札幌市場での生き残りをかけて、さまざまな新事業に挑戦する。さらに、社内改革も実践していった。現在、同社では、従業員を支援する多くの制度が整備されているが、そのほとんどは内池社長によって考案されたものである。
「私は、会長の経営を否定するつもりはありません。むしろ、見ている方向は同じだと思っています。ただ、自分だからこそできることがあると信じ、新事業の立ち上げ、社内ルールの制定や仕組みづくりに取り組みました。組織として、財務や原価管理などの体制面も弱い。実際、すでに解決、償却済みですが、私が社長に就任する直前期に、管理体制不備による巨額不良債権が発生しています。父のカリスマ性に、役員も従業員も頼りすぎていたのです。そうした社内風土を、徹底的に改革しなければならないと考えました」

内池建設では表彰制度を設けており、
従業員からの投票で選出されるエフォ
ート賞や、もっとも優良な品質現場に
贈られるQCDS賞など、さまざまだ。

内池社長は、札幌で“内池”というブランドをつくるために、トライ&エラーを繰り返していく。注文住宅事業の強化やリフォーム事業、不動産事業への拡大、不動産検索サイトの構築などを手がけたものの、どれもあまり上手くいかなかった。
「不動産の検索サイトには自信があり、かなり力を入れて、1年続けてみたんです。しかし、ネットで『札幌』『不動産』とキーワード検索してみても、自社サービスはまったく表示されず、私ですら見つけることができない。それではお客様が辿り着くことは到底できないだろうと、事業継続を断念しました」

一見、失敗談のようだが、実はこの経験があったからこそ、倉庫建設を前面に押し出した宣伝をする競合他社がいないことに気付けたのである。ウェブマーケティングの難しさを、肌身に染みてわかっていた内池社長ならではの発見だったといえよう。そして、次に打ち出したのが「戦略倉庫」であり、今の成功へとつながっていく。この間、眞人会長は一言も口出しせず、内池社長に任せてくれていたという。
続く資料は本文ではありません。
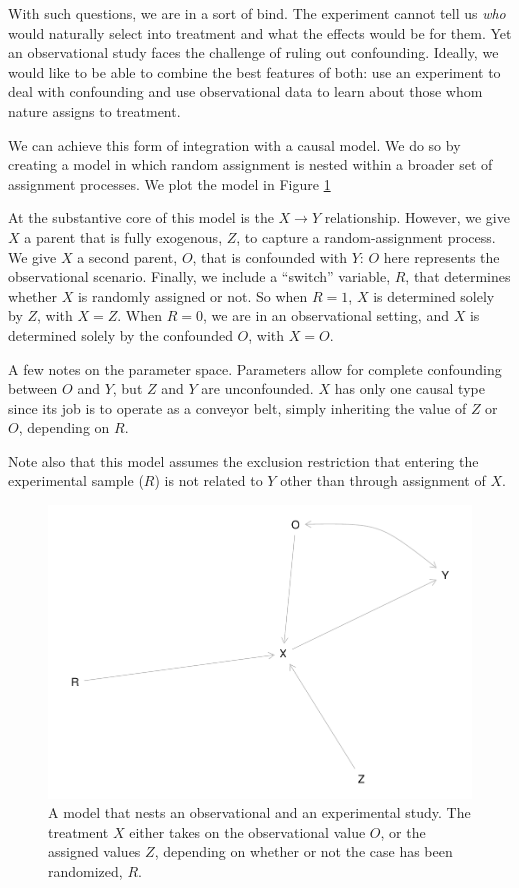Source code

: \documentclass[
  12pt,
]{book}
\begin{document}
With such questions, we are in a sort of bind. The experiment cannot tell us \emph{who} would naturally select into treatment and what the effects would be for them. Yet an observational study faces the challenge of ruling out confounding. Ideally, we would like to be able to combine the best features of both: use an experiment to deal with confounding and use observational data to learn about those whom nature assigns to treatment.

We can achieve this form of integration with a causal model. We do so by creating a model in which random assignment is nested within a broader set of assignment processes. We plot the model in Figure \ref{fig:appcombexpob}

At the substantive core of this model is the \(X \rightarrow Y\) relationship. However, we give \(X\) a parent that is fully exogenous, \(Z\), to capture a random-assignment process. We give \(X\) a second parent, \(O\), that is confounded with \(Y\): \(O\) here represents the observational scenario. Finally, we include a ``switch'' variable, \(R\), that determines whether \(X\) is randomly assigned or not. So when \(R=1\), \(X\) is determined solely by \(Z\), with \(X=Z\). When \(R=0\), we are in an observational setting, and \(X\) is determined solely by the confounded \(O\), with \(X=O\).

A few notes on the parameter space. Parameters allow for complete confounding between \(O\) and \(Y\), but \(Z\) and \(Y\) are unconfounded. \(X\) has only one causal type since its job is to operate as a conveyor belt, simply inheriting the value of \(Z\) or \(O\), depending on \(R\).

Note also that this model assumes the exclusion restriction that entering the experimental sample (\(R\)) is not related to \(Y\) other than through assignment of \(X\).

\begin{figure}

{\centering \includegraphics{ii_files/figure-latex/appcombexpob-1} 

}

\caption{A model that nests an observational and an experimental study. The treatment $X$ either takes on the observational value $O$, or the assigned values $Z$, depending on whether or not the case has been randomized, $R$.}\label{fig:appcombexpob}
\end{figure}
\end{document}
ただPRの重要性を理解していただけではなく、倉庫特化の独自性に気付いただけでもない。この2つの要素をあわせもっていたことで、他社にはない価値を顧客に提供できるようになったのだ。現在、自社ホームページには独自の記事を毎月3本ずつ掲載しているほか、戦略倉庫の実績を載せるなど、頻繁に更新を重ねることで、月1万人以上が訪れるほどの人気サイトとなっている。今では、こうした取り組みを真似する競合も少なくない。

幹部人材を育成し、会社は次のステージへ

こうした新事業展開とともに、社内制度や風土の改革も着実に進んでいた。象徴的なのは、16年に企業理念を見直し、「全従業員の物も心も共に豊かで幸せな日々を追求する」という文言を付け加えたことである。
「物は待遇であり、心は成長であるとして、従業員と仕事、会社のあり方を定義したのです。それに基づいて、さまざまな取り組みを実行しました。全社的な生産性向上のためには勤怠管理が重要だと考え、固定残業代を見直して1分単位で残業代を支払うように整備。また、工数当たりの利益管理、仕事の目標設定を明確にし、評価と紐付けました。これによって、働く全員が時間の意識を持つようになり、自然と残業が減りましたし、評価基準がはっきりしたので、給料も上がっていきました」

現に数字として、残業時間は大幅に削減されたのに、平均給与が25%も向上するという劇的な結果が出ている。実はこれにも、戦略倉庫の事業化が大きく関わっているのだ。知見とノウハウの積み重ねによって標準化を進めることで、コストカットを実現するとともに、現場監督や施工者の負担を軽減。さらに、自社で設計から施工までワンストップで担うため、工期をコントロールでき、結果的に短納期にもつながっているという。施主も、現場も、会社も、全ステークホルダーにとっての幸せを実現している。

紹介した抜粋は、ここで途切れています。